A big reason for this renewed excitement is the recent flurry of vegetarian and vegan NPD. Arguably, it began in October 2018, when Dr Oetker Ristorante teamed up with Quorn for Pesto and Royale pizzas. They were followed, in no particular order, by meatless offers from the likes of Linda McCartney’s, Goodfella’s, Marks & Spencer and Iceland.

“There are more and more non-vegan consumers saying ‘we want to meat-reduce’”

All have been greeted with enthusiasm from shoppers following the veganism super-trend. And the pace at which people are snapping them up “shows no sign of let-up at all” according to Paula Wyatt, head of marketing for pizza at Dr Oetker, maker of the frozen Chicago Town and Dr Oetker Ristorante brands. Plant-based pizza is seeing double-digit growth, she says.

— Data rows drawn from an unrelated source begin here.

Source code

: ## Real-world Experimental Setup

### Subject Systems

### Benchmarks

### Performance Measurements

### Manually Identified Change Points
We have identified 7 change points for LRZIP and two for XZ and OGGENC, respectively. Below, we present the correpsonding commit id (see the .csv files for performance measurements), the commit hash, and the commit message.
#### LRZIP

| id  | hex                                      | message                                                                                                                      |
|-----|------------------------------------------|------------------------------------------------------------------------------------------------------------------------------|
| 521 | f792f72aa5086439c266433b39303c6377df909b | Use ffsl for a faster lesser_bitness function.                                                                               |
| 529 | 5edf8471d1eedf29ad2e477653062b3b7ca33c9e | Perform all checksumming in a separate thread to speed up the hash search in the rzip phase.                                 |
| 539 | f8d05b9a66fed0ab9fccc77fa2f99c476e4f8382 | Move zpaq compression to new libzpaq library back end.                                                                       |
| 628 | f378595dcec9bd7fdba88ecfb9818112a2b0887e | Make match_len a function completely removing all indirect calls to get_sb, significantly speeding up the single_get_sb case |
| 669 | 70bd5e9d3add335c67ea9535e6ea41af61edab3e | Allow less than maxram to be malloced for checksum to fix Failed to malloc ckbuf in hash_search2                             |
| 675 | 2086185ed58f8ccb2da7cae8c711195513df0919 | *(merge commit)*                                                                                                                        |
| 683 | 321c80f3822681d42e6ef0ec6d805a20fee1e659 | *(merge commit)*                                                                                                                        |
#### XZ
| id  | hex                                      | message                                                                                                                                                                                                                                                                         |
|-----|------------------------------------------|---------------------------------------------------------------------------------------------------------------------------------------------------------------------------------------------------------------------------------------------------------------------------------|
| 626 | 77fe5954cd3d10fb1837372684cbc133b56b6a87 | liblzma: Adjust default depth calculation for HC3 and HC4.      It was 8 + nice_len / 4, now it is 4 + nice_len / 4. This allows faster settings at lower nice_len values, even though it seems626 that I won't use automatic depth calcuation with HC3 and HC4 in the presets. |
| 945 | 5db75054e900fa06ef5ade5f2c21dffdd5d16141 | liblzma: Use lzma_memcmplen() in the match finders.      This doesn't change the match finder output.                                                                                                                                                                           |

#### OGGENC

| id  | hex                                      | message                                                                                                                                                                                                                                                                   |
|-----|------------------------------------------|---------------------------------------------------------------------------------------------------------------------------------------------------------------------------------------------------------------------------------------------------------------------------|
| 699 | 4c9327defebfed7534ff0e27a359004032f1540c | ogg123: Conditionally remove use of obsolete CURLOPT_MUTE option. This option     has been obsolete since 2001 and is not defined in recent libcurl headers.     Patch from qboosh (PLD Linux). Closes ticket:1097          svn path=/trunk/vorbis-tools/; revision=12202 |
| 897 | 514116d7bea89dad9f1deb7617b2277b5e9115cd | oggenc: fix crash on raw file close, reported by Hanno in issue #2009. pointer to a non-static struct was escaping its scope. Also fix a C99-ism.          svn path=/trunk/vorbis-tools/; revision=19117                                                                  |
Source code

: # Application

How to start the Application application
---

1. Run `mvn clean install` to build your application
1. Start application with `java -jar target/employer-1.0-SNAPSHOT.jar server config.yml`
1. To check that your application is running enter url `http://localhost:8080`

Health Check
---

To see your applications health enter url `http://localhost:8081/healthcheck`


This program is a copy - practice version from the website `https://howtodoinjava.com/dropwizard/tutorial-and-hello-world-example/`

The relatively broad appeal is a major factor in this success. While a survey of 1,694 Brits for The Grocer by marketing research provider Streetbees found only 3% identified as vegan, 35% of respondents had tried vegan pizza. And 76% of those who hadn’t said they’d be happy to do so.

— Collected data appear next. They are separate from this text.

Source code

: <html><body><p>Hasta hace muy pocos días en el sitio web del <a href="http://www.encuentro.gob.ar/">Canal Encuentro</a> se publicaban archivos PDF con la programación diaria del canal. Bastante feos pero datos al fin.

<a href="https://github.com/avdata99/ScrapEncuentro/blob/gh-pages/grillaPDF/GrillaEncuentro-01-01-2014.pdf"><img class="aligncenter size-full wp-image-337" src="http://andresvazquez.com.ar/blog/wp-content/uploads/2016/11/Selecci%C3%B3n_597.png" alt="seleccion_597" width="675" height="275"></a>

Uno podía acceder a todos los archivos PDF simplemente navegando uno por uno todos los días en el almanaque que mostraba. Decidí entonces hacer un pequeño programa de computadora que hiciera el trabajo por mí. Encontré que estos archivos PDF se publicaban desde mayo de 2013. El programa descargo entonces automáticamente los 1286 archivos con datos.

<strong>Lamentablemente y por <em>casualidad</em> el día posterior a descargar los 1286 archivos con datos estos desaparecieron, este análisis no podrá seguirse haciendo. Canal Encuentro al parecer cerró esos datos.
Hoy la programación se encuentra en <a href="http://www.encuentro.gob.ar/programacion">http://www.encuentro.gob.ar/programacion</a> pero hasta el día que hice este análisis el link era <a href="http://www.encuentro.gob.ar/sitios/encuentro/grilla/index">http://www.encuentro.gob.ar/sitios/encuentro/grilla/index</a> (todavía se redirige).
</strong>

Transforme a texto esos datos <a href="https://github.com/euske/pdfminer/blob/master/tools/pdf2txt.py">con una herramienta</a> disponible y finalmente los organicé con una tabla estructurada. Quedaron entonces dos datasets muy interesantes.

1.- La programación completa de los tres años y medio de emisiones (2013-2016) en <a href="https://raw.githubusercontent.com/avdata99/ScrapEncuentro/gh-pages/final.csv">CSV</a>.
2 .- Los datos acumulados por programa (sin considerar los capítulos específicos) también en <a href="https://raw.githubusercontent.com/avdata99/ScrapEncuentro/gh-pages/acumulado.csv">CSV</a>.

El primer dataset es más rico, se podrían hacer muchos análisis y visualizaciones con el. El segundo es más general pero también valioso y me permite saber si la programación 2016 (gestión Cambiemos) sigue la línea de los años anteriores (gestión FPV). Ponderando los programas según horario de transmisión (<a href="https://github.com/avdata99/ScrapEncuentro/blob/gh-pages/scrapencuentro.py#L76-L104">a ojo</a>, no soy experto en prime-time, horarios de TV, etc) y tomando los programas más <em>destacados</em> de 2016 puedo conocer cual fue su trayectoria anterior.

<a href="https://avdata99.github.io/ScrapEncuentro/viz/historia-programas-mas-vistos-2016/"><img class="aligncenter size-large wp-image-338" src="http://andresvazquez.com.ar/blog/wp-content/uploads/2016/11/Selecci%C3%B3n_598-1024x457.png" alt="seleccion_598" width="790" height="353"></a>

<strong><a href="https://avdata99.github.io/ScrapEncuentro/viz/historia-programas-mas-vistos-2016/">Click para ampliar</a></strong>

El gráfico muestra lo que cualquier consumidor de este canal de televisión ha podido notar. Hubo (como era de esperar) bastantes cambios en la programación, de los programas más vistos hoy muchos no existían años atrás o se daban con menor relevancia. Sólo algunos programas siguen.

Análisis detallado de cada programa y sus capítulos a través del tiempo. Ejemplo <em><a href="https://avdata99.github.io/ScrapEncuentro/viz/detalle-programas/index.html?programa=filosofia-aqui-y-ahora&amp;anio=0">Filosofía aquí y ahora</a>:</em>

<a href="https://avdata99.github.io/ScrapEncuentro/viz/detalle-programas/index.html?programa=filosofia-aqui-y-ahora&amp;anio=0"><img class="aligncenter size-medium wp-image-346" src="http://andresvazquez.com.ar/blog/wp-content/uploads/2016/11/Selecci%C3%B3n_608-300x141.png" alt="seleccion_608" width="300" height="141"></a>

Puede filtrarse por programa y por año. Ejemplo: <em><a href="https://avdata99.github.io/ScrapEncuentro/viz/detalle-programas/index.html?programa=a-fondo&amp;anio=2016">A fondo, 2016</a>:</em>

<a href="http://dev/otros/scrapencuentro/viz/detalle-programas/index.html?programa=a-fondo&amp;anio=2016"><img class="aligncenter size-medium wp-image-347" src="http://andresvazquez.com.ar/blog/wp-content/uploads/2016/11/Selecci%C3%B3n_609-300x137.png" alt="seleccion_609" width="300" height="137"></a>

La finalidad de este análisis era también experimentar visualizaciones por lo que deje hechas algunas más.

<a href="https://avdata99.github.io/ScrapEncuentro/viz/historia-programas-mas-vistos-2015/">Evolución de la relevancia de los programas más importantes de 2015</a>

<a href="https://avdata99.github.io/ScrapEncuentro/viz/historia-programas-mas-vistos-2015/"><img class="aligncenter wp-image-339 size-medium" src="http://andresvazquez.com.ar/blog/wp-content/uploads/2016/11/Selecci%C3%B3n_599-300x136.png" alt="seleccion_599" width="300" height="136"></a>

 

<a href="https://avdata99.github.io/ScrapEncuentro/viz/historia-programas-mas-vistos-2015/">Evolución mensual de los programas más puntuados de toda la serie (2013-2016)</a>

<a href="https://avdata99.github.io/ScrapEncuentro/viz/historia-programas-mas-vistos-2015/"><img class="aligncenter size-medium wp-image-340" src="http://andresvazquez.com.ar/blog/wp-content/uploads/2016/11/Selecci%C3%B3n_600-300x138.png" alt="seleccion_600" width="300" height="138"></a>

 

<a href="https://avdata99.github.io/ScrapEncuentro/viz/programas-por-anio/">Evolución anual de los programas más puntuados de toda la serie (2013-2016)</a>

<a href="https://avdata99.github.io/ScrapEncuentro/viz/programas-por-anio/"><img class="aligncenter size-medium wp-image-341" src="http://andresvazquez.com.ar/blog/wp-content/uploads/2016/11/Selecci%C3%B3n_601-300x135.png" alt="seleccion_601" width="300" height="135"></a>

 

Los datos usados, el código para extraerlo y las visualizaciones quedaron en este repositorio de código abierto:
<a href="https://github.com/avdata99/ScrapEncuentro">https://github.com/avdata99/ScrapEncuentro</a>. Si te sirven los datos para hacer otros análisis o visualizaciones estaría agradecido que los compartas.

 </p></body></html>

“There are more and more non-vegan consumers coming in saying ‘we want to meat-reduce; we want to take part in what’s happening here’. It’s just going to keep marching on,” Wyatt adds.

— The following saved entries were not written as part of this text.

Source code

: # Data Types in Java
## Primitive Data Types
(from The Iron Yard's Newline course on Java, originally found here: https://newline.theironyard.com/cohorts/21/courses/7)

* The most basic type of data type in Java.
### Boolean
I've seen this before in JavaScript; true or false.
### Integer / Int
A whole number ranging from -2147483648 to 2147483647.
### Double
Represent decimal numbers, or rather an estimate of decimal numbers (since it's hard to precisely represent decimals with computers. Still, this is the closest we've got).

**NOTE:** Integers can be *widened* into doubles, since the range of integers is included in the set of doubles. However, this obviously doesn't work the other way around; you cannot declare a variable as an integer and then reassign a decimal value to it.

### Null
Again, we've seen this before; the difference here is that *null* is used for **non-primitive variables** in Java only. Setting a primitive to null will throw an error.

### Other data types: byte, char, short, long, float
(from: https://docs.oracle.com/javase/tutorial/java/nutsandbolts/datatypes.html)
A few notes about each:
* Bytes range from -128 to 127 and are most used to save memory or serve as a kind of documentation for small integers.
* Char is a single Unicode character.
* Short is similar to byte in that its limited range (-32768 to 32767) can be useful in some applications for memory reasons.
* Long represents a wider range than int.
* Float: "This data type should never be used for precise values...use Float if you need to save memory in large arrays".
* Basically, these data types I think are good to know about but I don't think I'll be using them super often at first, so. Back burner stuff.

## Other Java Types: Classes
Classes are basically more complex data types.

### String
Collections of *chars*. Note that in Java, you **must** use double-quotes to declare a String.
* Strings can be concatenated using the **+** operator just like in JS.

The appeal isn’t just about reducing meat, either. Plant-based pizzas are also widely perceived as better for you. Indeed, a fifth (21%) of Streetbees respondents who had tried plant-based pizza believed it was healthier than the regular stuff.

 

Full-price boost: pizza value sales

Pizza sector performance   
       
  Value (£m) % growth Market share
Chilled Thin & Crispy   311.1 7.9 29.2
Chilled Stonebake   185.6 0.5 17.4
Chilled Deep Pan 27.1 -25.4 2.5
Frozen Thin & Crispy   367.9 10.2 34.5
Frozen Deep Pan   103.8 -4.2 9.7
       
Brands vs Own Label   
  Value (£m) % growth  
Brands 319.7 4.5  
Own Label 745.5 4.1  
       
Source: Kantar 52 w/e 6 October 2019      
  • Currently, 85% of Brits buy pizza in grocery, says Kantar analyst Amber Trott. Category value has reached £1,065.3m. “Although volume growth remains flat in the latest year.”
  • Full-price sales are the main driver of growth. Spend is up 5.6%, contributing £35.5m to the category. A declining proportion of sales come through promotions (37% of spend vs 37.9% last year).
  • “However, the category does continue to grow through promotional spend,” Trott notes. “Over a quarter of all promoted sales are price cuts (temporary price reductions), although retailers have cut back on this mechanic in favour of X for £Y deals.”
  • Own-label lines account for 70% of overall pizza sales. Across sectors, however, the percentage differs. Within frozen, brands lay claim to 50.5% of sales, with spend growing 5.8% year on year.
  • In chilled pizza, 87.8% of sales are own label –growing 2.6% in value.
  • Trott singles out M&S Plant Kitchen as pizza’s standout launch of the past 12 months. “Plant-based and vegetarian ranges are a clear trend when it comes to NPD.”
 

Health credentials

Wellbeing is definitely an influence in this area of the market, notes Claire Hoyle, head of marketing at Goodfella’s, which made its plant-based pizza debut in April 2018 with the cheese-free Vegan Stone Baked Falafel. “The nutritionals are actually very good,” she says. “It’s one of the healthiest pizzas in our entire range.”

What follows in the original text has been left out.